### Saved data entries

====================

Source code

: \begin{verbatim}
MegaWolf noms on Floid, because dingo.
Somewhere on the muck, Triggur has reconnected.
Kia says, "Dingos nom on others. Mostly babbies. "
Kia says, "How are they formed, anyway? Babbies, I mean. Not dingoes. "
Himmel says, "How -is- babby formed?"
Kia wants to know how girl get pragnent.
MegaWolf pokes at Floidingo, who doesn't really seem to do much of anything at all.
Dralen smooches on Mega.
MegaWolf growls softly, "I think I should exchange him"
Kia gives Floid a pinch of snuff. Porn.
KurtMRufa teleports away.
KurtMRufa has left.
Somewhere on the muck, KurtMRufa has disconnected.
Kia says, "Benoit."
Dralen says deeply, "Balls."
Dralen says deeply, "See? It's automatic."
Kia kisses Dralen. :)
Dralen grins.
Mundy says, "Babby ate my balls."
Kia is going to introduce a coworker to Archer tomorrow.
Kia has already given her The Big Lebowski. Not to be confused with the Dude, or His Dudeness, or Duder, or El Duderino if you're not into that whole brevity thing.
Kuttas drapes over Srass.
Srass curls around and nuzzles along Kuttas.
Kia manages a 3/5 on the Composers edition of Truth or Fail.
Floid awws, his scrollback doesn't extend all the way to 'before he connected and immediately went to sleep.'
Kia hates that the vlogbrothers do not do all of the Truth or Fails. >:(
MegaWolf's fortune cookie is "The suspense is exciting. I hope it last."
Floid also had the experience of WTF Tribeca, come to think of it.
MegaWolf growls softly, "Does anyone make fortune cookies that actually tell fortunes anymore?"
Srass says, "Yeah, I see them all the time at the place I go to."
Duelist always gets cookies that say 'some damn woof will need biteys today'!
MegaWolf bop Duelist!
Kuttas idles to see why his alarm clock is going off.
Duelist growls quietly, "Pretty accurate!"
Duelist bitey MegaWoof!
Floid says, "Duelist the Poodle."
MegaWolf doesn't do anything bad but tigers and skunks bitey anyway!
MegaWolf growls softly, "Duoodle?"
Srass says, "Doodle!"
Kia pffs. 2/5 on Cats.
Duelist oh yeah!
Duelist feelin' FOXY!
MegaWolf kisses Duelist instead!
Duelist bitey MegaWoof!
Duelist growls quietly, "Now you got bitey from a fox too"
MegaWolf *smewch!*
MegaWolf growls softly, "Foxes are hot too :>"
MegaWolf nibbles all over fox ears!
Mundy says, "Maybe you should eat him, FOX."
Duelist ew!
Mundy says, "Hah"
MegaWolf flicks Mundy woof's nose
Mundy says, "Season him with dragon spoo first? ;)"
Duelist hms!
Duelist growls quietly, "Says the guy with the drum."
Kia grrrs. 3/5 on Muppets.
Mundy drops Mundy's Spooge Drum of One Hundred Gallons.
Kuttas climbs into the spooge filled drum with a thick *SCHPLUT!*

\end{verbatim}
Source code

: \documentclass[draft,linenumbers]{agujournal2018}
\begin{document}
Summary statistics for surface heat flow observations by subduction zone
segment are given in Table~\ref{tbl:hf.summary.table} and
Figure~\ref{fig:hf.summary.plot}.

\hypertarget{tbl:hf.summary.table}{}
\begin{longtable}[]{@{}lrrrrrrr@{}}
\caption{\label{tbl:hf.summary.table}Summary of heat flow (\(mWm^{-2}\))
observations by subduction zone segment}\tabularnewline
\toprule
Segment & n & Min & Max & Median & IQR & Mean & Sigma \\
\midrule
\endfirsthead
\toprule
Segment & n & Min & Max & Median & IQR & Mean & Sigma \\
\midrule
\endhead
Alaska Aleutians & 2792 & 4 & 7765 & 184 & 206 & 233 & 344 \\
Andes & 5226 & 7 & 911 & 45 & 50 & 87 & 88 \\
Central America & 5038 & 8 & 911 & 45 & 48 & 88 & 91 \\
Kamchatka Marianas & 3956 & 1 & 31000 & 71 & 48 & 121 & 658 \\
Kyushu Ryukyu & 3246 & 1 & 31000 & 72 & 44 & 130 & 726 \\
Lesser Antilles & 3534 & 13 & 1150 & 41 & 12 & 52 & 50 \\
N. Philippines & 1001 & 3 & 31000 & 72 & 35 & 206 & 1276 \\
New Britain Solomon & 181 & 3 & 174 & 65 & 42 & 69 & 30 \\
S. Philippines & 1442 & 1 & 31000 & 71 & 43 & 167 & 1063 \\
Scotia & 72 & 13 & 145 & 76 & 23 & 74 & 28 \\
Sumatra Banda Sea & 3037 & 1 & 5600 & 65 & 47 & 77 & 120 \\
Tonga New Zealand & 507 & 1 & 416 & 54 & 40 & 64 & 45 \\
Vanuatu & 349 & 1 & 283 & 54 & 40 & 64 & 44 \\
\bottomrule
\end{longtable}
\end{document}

====================

Could you reproduce every record above exactly as it stands?

### RESPONSE BOX
Source code

: \begin{verbatim}
MegaWolf noms on Floid, because dingo.
Somewhere on the muck, Triggur has reconnected.
Kia says, "Dingos nom on others. Mostly babbies. "
Kia says, "How are they formed, anyway? Babbies, I mean. Not dingoes. "
Himmel says, "How -is- babby formed?"
Kia wants to know how girl get pragnent.
MegaWolf pokes at Floidingo, who doesn't really seem to do much of anything at all.
Dralen smooches on Mega.
MegaWolf growls softly, "I think I should exchange him"
Kia gives Floid a pinch of snuff. Porn.
KurtMRufa teleports away.
KurtMRufa has left.
Somewhere on the muck, KurtMRufa has disconnected.
Kia says, "Benoit."
Dralen says deeply, "Balls."
Dralen says deeply, "See? It's automatic."
Kia kisses Dralen. :)
Dralen grins.
Mundy says, "Babby ate my balls."
Kia is going to introduce a coworker to Archer tomorrow.
Kia has already given her The Big Lebowski. Not to be confused with the Dude, or His Dudeness, or Duder, or El Duderino if you're not into that whole brevity thing.
Kuttas drapes over Srass.
Srass curls around and nuzzles along Kuttas.
Kia manages a 3/5 on the Composers edition of Truth or Fail.
Floid awws, his scrollback doesn't extend all the way to 'before he connected and immediately went to sleep.'
Kia hates that the vlogbrothers do not do all of the Truth or Fails. >:(
MegaWolf's fortune cookie is "The suspense is exciting. I hope it last."
Floid also had the experience of WTF Tribeca, come to think of it.
MegaWolf growls softly, "Does anyone make fortune cookies that actually tell fortunes anymore?"
Srass says, "Yeah, I see them all the time at the place I go to."
Duelist always gets cookies that say 'some damn woof will need biteys today'!
MegaWolf bop Duelist!
Kuttas idles to see why his alarm clock is going off.
Duelist growls quietly, "Pretty accurate!"
Duelist bitey MegaWoof!
Floid says, "Duelist the Poodle."
MegaWolf doesn't do anything bad but tigers and skunks bitey anyway!
MegaWolf growls softly, "Duoodle?"
Srass says, "Doodle!"
Kia pffs. 2/5 on Cats.
Duelist oh yeah!
Duelist feelin' FOXY!
MegaWolf kisses Duelist instead!
Duelist bitey MegaWoof!
Duelist growls quietly, "Now you got bitey from a fox too"
MegaWolf *smewch!*
MegaWolf growls softly, "Foxes are hot too :>"
MegaWolf nibbles all over fox ears!
Mundy says, "Maybe you should eat him, FOX."
Duelist ew!
Mundy says, "Hah"
MegaWolf flicks Mundy woof's nose
Mundy says, "Season him with dragon spoo first? ;)"
Duelist hms!
Duelist growls quietly, "Says the guy with the drum."
Kia grrrs. 3/5 on Muppets.
Mundy drops Mundy's Spooge Drum of One Hundred Gallons.
Kuttas climbs into the spooge filled drum with a thick *SCHPLUT!*

\end{verbatim}
Source code

: \documentclass[draft,linenumbers]{agujournal2018}
\begin{document}
Summary statistics for surface heat flow observations by subduction zone
segment are given in Table~\ref{tbl:hf.summary.table} and
Figure~\ref{fig:hf.summary.plot}.

\hypertarget{tbl:hf.summary.table}{}
\begin{longtable}[]{@{}lrrrrrrr@{}}
\caption{\label{tbl:hf.summary.table}Summary of heat flow (\(mWm^{-2}\))
observations by subduction zone segment}\tabularnewline
\toprule
Segment & n & Min & Max & Median & IQR & Mean & Sigma \\
\midrule
\endfirsthead
\toprule
Segment & n & Min & Max & Median & IQR & Mean & Sigma \\
\midrule
\endhead
Alaska Aleutians & 2792 & 4 & 7765 & 184 & 206 & 233 & 344 \\
Andes & 5226 & 7 & 911 & 45 & 50 & 87 & 88 \\
Central America & 5038 & 8 & 911 & 45 & 48 & 88 & 91 \\
Kamchatka Marianas & 3956 & 1 & 31000 & 71 & 48 & 121 & 658 \\
Kyushu Ryukyu & 3246 & 1 & 31000 & 72 & 44 & 130 & 726 \\
Lesser Antilles & 3534 & 13 & 1150 & 41 & 12 & 52 & 50 \\
N. Philippines & 1001 & 3 & 31000 & 72 & 35 & 206 & 1276 \\
New Britain Solomon & 181 & 3 & 174 & 65 & 42 & 69 & 30 \\
S. Philippines & 1442 & 1 & 31000 & 71 & 43 & 167 & 1063 \\
Scotia & 72 & 13 & 145 & 76 & 23 & 74 & 28 \\
Sumatra Banda Sea & 3037 & 1 & 5600 & 65 & 47 & 77 & 120 \\
Tonga New Zealand & 507 & 1 & 416 & 54 & 40 & 64 & 45 \\
Vanuatu & 349 & 1 & 283 & 54 & 40 & 64 & 44 \\
\bottomrule
\end{longtable}
\end{document}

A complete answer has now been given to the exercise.